→ Problem statement
Without including any image, repeat every record exactly.

→ Supplied records

..............................

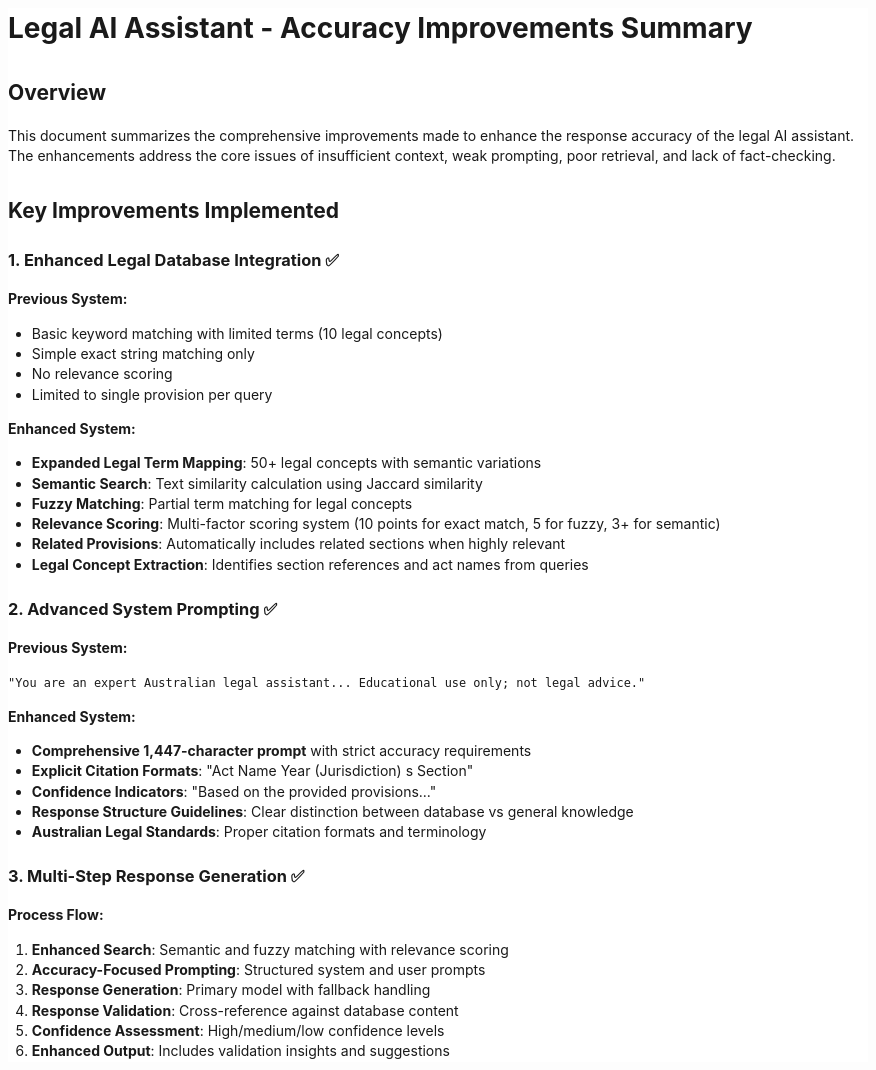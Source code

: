 # Legal AI Assistant - Accuracy Improvements Summary

## Overview
This document summarizes the comprehensive improvements made to enhance the response accuracy of the legal AI assistant. The enhancements address the core issues of insufficient context, weak prompting, poor retrieval, and lack of fact-checking.

## Key Improvements Implemented

### 1. Enhanced Legal Database Integration ✅

**Previous System:**
- Basic keyword matching with limited terms (10 legal concepts)
- Simple exact string matching only
- No relevance scoring
- Limited to single provision per query

**Enhanced System:**
- **Expanded Legal Term Mapping**: 50+ legal concepts with semantic variations
- **Semantic Search**: Text similarity calculation using Jaccard similarity
- **Fuzzy Matching**: Partial term matching for legal concepts
- **Relevance Scoring**: Multi-factor scoring system (10 points for exact match, 5 for fuzzy, 3+ for semantic)
- **Related Provisions**: Automatically includes related sections when highly relevant
- **Legal Concept Extraction**: Identifies section references and act names from queries

### 2. Advanced System Prompting ✅

**Previous System:**
```
"You are an expert Australian legal assistant... Educational use only; not legal advice."
```

**Enhanced System:**
- **Comprehensive 1,447-character prompt** with strict accuracy requirements
- **Explicit Citation Formats**: "Act Name Year (Jurisdiction) s Section"
- **Confidence Indicators**: "Based on the provided provisions..."
- **Response Structure Guidelines**: Clear distinction between database vs general knowledge
- **Australian Legal Standards**: Proper citation formats and terminology

### 3. Multi-Step Response Generation ✅

**Process Flow:**
1. **Enhanced Search**: Semantic and fuzzy matching with relevance scoring
2. **Accuracy-Focused Prompting**: Structured system and user prompts
3. **Response Generation**: Primary model with fallback handling
4. **Response Validation**: Cross-reference against database content
5. **Confidence Assessment**: High/medium/low confidence levels
6. **Enhanced Output**: Includes validation insights and suggestions
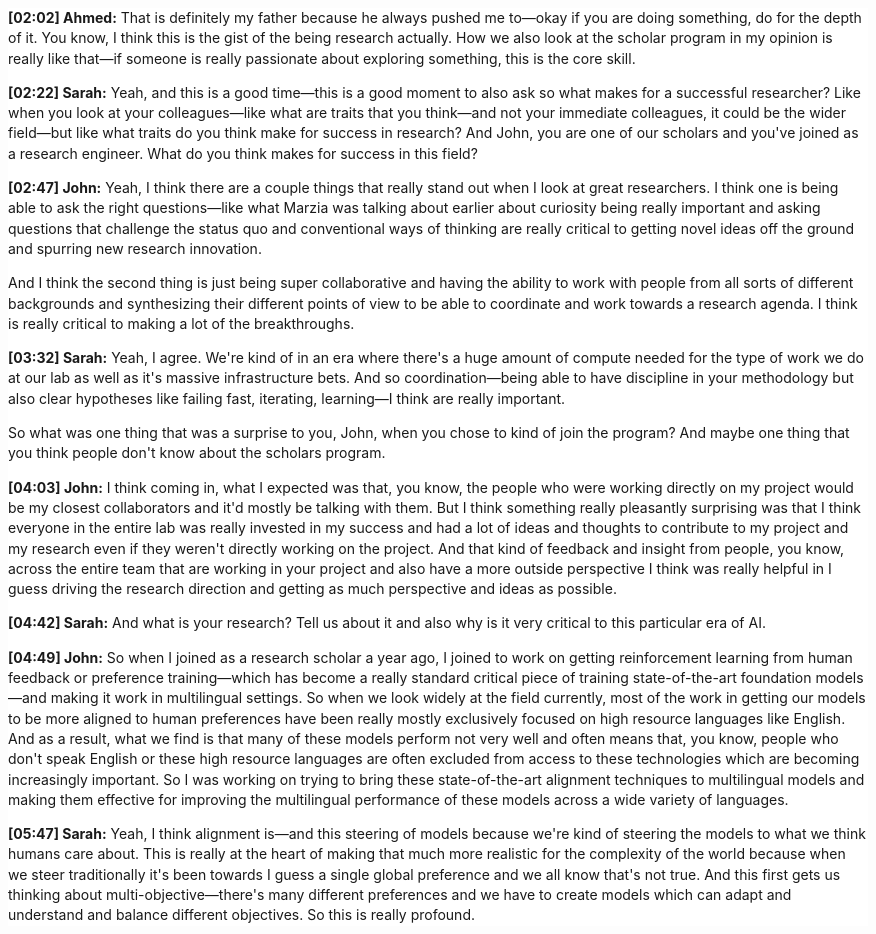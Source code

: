 **[02:02] Ahmed:** That is definitely my father because he always pushed me to—okay if you are doing something, do for the depth of it. You know, I think this is the gist of the being research actually. How we also look at the scholar program in my opinion is really like that—if someone is really passionate about exploring something, this is the core skill.

**[02:22] Sarah:** Yeah, and this is a good time—this is a good moment to also ask so what makes for a successful researcher? Like when you look at your colleagues—like what are traits that you think—and not your immediate colleagues, it could be the wider field—but like what traits do you think make for success in research? And John, you are one of our scholars and you've joined as a research engineer. What do you think makes for success in this field?

**[02:47] John:** Yeah, I think there are a couple things that really stand out when I look at great researchers. I think one is being able to ask the right questions—like what Marzia was talking about earlier about curiosity being really important and asking questions that challenge the status quo and conventional ways of thinking are really critical to getting novel ideas off the ground and spurring new research innovation. 

And I think the second thing is just being super collaborative and having the ability to work with people from all sorts of different backgrounds and synthesizing their different points of view to be able to coordinate and work towards a research agenda. I think is really critical to making a lot of the breakthroughs.

**[03:32] Sarah:** Yeah, I agree. We're kind of in an era where there's a huge amount of compute needed for the type of work we do at our lab as well as it's massive infrastructure bets. And so coordination—being able to have discipline in your methodology but also clear hypotheses like failing fast, iterating, learning—I think are really important. 

So what was one thing that was a surprise to you, John, when you chose to kind of join the program? And maybe one thing that you think people don't know about the scholars program.

**[04:03] John:** I think coming in, what I expected was that, you know, the people who were working directly on my project would be my closest collaborators and it'd mostly be talking with them. But I think something really pleasantly surprising was that I think everyone in the entire lab was really invested in my success and had a lot of ideas and thoughts to contribute to my project and my research even if they weren't directly working on the project. And that kind of feedback and insight from people, you know, across the entire team that are working in your project and also have a more outside perspective I think was really helpful in I guess driving the research direction and getting as much perspective and ideas as possible.

**[04:42] Sarah:** And what is your research? Tell us about it and also why is it very critical to this particular era of AI.

**[04:49] John:** So when I joined as a research scholar a year ago, I joined to work on getting reinforcement learning from human feedback or preference training—which has become a really standard critical piece of training state-of-the-art foundation models—and making it work in multilingual settings. So when we look widely at the field currently, most of the work in getting our models to be more aligned to human preferences have been really mostly exclusively focused on high resource languages like English. And as a result, what we find is that many of these models perform not very well and often means that, you know, people who don't speak English or these high resource languages are often excluded from access to these technologies which are becoming increasingly important. So I was working on trying to bring these state-of-the-art alignment techniques to multilingual models and making them effective for improving the multilingual performance of these models across a wide variety of languages.

**[05:47] Sarah:** Yeah, I think alignment is—and this steering of models because we're kind of steering the models to what we think humans care about. This is really at the heart of making that much more realistic for the complexity of the world because when we steer traditionally it's been towards I guess a single global preference and we all know that's not true. And this first gets us thinking about multi-objective—there's many different preferences and we have to create models which can adapt and understand and balance different objectives. So this is really profound.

..............................

→ Expected output
Source code

: # Legal AI Assistant - Accuracy Improvements Summary

## Overview
This document summarizes the comprehensive improvements made to enhance the response accuracy of the legal AI assistant. The enhancements address the core issues of insufficient context, weak prompting, poor retrieval, and lack of fact-checking.

## Key Improvements Implemented

### 1. Enhanced Legal Database Integration ✅

**Previous System:**
- Basic keyword matching with limited terms (10 legal concepts)
- Simple exact string matching only
- No relevance scoring
- Limited to single provision per query

**Enhanced System:**
- **Expanded Legal Term Mapping**: 50+ legal concepts with semantic variations
- **Semantic Search**: Text similarity calculation using Jaccard similarity
- **Fuzzy Matching**: Partial term matching for legal concepts
- **Relevance Scoring**: Multi-factor scoring system (10 points for exact match, 5 for fuzzy, 3+ for semantic)
- **Related Provisions**: Automatically includes related sections when highly relevant
- **Legal Concept Extraction**: Identifies section references and act names from queries

### 2. Advanced System Prompting ✅

**Previous System:**
```
"You are an expert Australian legal assistant... Educational use only; not legal advice."
```

**Enhanced System:**
- **Comprehensive 1,447-character prompt** with strict accuracy requirements
- **Explicit Citation Formats**: "Act Name Year (Jurisdiction) s Section"
- **Confidence Indicators**: "Based on the provided provisions..."
- **Response Structure Guidelines**: Clear distinction between database vs general knowledge
- **Australian Legal Standards**: Proper citation formats and terminology

### 3. Multi-Step Response Generation ✅

**Process Flow:**
1. **Enhanced Search**: Semantic and fuzzy matching with relevance scoring
2. **Accuracy-Focused Prompting**: Structured system and user prompts
3. **Response Generation**: Primary model with fallback handling
4. **Response Validation**: Cross-reference against database content
5. **Confidence Assessment**: High/medium/low confidence levels
6. **Enhanced Output**: Includes validation insights and suggestions
Source code

: **[02:02] Ahmed:** That is definitely my father because he always pushed me to—okay if you are doing something, do for the depth of it. You know, I think this is the gist of the being research actually. How we also look at the scholar program in my opinion is really like that—if someone is really passionate about exploring something, this is the core skill.

**[02:22] Sarah:** Yeah, and this is a good time—this is a good moment to also ask so what makes for a successful researcher? Like when you look at your colleagues—like what are traits that you think—and not your immediate colleagues, it could be the wider field—but like what traits do you think make for success in research? And John, you are one of our scholars and you've joined as a research engineer. What do you think makes for success in this field?

**[02:47] John:** Yeah, I think there are a couple things that really stand out when I look at great researchers. I think one is being able to ask the right questions—like what Marzia was talking about earlier about curiosity being really important and asking questions that challenge the status quo and conventional ways of thinking are really critical to getting novel ideas off the ground and spurring new research innovation. 

And I think the second thing is just being super collaborative and having the ability to work with people from all sorts of different backgrounds and synthesizing their different points of view to be able to coordinate and work towards a research agenda. I think is really critical to making a lot of the breakthroughs.

**[03:32] Sarah:** Yeah, I agree. We're kind of in an era where there's a huge amount of compute needed for the type of work we do at our lab as well as it's massive infrastructure bets. And so coordination—being able to have discipline in your methodology but also clear hypotheses like failing fast, iterating, learning—I think are really important. 

So what was one thing that was a surprise to you, John, when you chose to kind of join the program? And maybe one thing that you think people don't know about the scholars program.

**[04:03] John:** I think coming in, what I expected was that, you know, the people who were working directly on my project would be my closest collaborators and it'd mostly be talking with them. But I think something really pleasantly surprising was that I think everyone in the entire lab was really invested in my success and had a lot of ideas and thoughts to contribute to my project and my research even if they weren't directly working on the project. And that kind of feedback and insight from people, you know, across the entire team that are working in your project and also have a more outside perspective I think was really helpful in I guess driving the research direction and getting as much perspective and ideas as possible.

**[04:42] Sarah:** And what is your research? Tell us about it and also why is it very critical to this particular era of AI.

**[04:49] John:** So when I joined as a research scholar a year ago, I joined to work on getting reinforcement learning from human feedback or preference training—which has become a really standard critical piece of training state-of-the-art foundation models—and making it work in multilingual settings. So when we look widely at the field currently, most of the work in getting our models to be more aligned to human preferences have been really mostly exclusively focused on high resource languages like English. And as a result, what we find is that many of these models perform not very well and often means that, you know, people who don't speak English or these high resource languages are often excluded from access to these technologies which are becoming increasingly important. So I was working on trying to bring these state-of-the-art alignment techniques to multilingual models and making them effective for improving the multilingual performance of these models across a wide variety of languages.

**[05:47] Sarah:** Yeah, I think alignment is—and this steering of models because we're kind of steering the models to what we think humans care about. This is really at the heart of making that much more realistic for the complexity of the world because when we steer traditionally it's been towards I guess a single global preference and we all know that's not true. And this first gets us thinking about multi-objective—there's many different preferences and we have to create models which can adapt and understand and balance different objectives. So this is really profound.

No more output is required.